• _WORK INSTRUCTIONS_
The entries below contain a line with "- defi+landing+стейкинг на" and a line with "- коммиты идут". Retype exactly everything from the first down to the second, both included, and nothing else.

──────

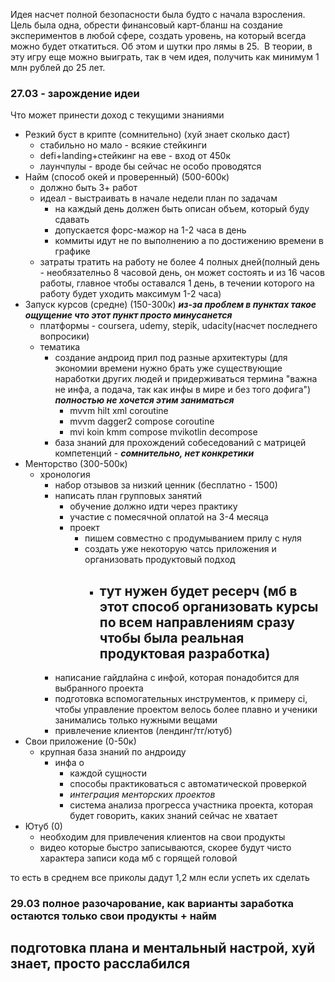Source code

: Идея насчет полной безопасности была будто с начала взросления. Цель была одна, обрести финансовый карт-бланш на создание экспериментов в любой сфере, создать уровень, на который всегда можно будет откатиться. Об этом и шутки про лямы в 25.  В теории, в эту игру еще можно выиграть, так в чем идея, получить как минимум 1 млн рублей до 25 лет.  
  
### 27.03 - зарождение идеи 

Что может принести доход с текущими знаниями

- Резкий буст в крипте (сомнительно) (хуй знает сколько даст)
	- стабильно но мало - всякие стейкинги
	- defi+landing+стейкинг на еве - вход от 450к
	- лаунчпулы - вроде бы сейчас не особо проводятся
- Найм (способ окей и проверенный) (500-600к)
	- должно быть 3+ работ
	- идеал - выстраивать в начале недели план по задачам
		- на каждый день должен быть описан объем, который буду сдавать
		- допускается форс-мажор на 1-2 часа в день
		- коммиты идут не по выполнению а по достижению времени в графике
	- затраты тратить на работу не более 4 полных дней(полный день - необязателньо 8 часовой день, он может состоять и из 16 часов работы, главное чтобы оставался 1 день, в течении которого на работу будет уходить максимум 1-2 часа)
- Запуск курсов (средне) (150-300к) ***из-за проблем в пунктах такое ощущение что этот пункт просто минусанется***
	- платформы - coursera, udemy, stepik, udacity(насчет последнего вопросики)
	- тематика
		- создание андроид прил под разные архитектуры (для экономии времени нужно брать уже существующие наработки других людей и придерживаться термина "важна не инфа, а подача, так как инфы в мире и без того дофига") ***полностью не хочется этим заниматься***
			- mvvm hilt xml coroutine
			- mvvm dagger2 compose coroutine
			- mvi koin kmm compose mvikotlin decompose
		- база знаний для прохождений собеседований с матрицей компетенций - ***сомнительно, нет конкретики***
- Менторство (300-500к)
	- хронология 
		- набор отзывов за низкий ценник (бесплатно - 1500)
		- написать план групповых занятий
			- обучение должно идти через практику
			- участие с помесячной оплатой на 3-4 месяца
			- проект
				- пишем совместно с продумыванием прилу с нуля
				- создать уже некоторую чатсь приложения и организовать продуктовый подход 
					- ## тут нужен будет ресерч (мб в этот способ организовать курсы по всем направлениям сразу чтобы была реальная продуктовая разработка)
		- написание гайдлайна с инфой, которая понадобится для выбранного проекта
		- подготовка вспомогательных инструментов, к примеру ci, чтобы управление проектом велось более плавно и ученики занимались только нужными вещами
		- привлечение клиентов (лендинг/тг/ютуб)
- Свои приложение (0-50к)
	- крупная база знаний по андроиду
		- инфа о
			- каждой сущности
			- способы практиковаться с автоматической проверкой
			- *интеграция менторских проектов*
			- система анализа прогресса участника проекта, которая будет говорить, каких знаний сейчас не хватает
- Ютуб (0)
	- необходим для привлечения клиентов на свои продукты
	- видео которые быстро записываются, скорее будут чисто характера записи кода мб с горящей головой

то есть в среднем все приколы дадут 1,2 млн если успеть их сделать


### 29.03 полное разочарование, как варианты заработка остаются только свои продукты + найм

## подготовка плана и ментальный настрой, хуй знает, просто расслабился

──────

• _RESULT FOR THIS TASK_
	- defi+landing+стейкинг на еве - вход от 450к
	- лаунчпулы - вроде бы сейчас не особо проводятся
- Найм (способ окей и проверенный) (500-600к)
	- должно быть 3+ работ
	- идеал - выстраивать в начале недели план по задачам
		- на каждый день должен быть описан объем, который буду сдавать
		- допускается форс-мажор на 1-2 часа в день
		- коммиты идут не по выполнению а по достижению времени в графике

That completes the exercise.